§ **What is being asked**: Where a line of the records holds the string "root", copy that line.

§ **Raw data**:

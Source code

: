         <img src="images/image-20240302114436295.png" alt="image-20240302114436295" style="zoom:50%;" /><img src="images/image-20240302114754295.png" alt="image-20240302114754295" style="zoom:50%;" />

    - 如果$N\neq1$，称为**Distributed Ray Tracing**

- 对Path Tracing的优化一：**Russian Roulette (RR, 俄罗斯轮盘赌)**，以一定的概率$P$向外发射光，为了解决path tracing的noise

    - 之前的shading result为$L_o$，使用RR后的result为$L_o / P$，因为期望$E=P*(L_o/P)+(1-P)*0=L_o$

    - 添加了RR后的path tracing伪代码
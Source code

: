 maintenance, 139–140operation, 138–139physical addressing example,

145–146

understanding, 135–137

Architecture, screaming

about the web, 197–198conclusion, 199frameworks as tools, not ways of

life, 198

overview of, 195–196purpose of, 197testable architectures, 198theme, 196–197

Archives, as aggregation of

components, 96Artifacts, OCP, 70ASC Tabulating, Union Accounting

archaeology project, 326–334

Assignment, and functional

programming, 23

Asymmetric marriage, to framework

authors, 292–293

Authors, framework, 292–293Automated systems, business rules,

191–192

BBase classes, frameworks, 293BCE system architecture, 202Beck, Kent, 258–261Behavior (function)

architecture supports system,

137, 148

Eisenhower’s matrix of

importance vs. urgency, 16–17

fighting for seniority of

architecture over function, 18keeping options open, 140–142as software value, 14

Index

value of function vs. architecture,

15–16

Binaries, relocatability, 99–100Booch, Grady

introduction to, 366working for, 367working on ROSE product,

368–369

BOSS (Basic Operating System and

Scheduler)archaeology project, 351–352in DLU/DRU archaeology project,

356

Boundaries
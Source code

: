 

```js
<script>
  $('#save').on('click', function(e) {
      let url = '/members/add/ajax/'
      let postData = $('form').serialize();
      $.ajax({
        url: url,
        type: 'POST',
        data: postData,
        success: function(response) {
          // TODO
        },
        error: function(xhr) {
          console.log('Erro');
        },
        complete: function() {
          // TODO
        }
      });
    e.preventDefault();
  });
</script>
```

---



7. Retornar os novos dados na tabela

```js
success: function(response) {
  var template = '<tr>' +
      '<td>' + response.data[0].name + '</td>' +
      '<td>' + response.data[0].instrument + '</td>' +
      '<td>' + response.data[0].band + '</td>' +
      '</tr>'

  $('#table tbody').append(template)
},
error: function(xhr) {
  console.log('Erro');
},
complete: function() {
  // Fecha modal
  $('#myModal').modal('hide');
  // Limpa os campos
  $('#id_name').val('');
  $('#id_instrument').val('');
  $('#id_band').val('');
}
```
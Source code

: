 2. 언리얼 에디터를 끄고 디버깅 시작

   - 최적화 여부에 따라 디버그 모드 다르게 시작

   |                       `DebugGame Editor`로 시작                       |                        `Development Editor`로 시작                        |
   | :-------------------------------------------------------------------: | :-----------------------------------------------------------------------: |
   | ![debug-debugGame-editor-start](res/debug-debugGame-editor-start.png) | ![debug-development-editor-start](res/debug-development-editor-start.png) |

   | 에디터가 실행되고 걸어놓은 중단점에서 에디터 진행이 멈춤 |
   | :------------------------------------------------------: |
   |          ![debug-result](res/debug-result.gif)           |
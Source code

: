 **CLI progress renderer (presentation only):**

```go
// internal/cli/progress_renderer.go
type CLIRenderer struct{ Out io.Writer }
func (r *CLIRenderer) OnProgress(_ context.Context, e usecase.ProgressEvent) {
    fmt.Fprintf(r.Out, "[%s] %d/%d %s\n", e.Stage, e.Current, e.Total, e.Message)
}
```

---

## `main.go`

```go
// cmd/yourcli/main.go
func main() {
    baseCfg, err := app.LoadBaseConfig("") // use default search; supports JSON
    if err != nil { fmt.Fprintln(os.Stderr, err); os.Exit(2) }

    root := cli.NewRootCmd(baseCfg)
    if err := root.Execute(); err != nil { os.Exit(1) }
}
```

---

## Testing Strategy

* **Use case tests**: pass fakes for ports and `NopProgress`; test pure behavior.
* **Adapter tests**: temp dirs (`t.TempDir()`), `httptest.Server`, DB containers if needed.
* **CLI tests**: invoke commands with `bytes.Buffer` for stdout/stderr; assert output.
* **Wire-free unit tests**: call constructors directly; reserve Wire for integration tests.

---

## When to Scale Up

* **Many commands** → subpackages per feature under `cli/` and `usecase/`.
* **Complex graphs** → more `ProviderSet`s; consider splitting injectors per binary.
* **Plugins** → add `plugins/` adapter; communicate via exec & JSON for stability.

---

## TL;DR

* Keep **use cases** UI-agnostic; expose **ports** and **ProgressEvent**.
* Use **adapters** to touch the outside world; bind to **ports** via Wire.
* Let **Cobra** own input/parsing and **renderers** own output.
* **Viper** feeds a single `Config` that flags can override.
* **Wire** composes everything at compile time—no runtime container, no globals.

§ **Exercise answer**:
    root := cli.NewRootCmd(baseCfg)
    if err := root.Execute(); err != nil { os.Exit(1) }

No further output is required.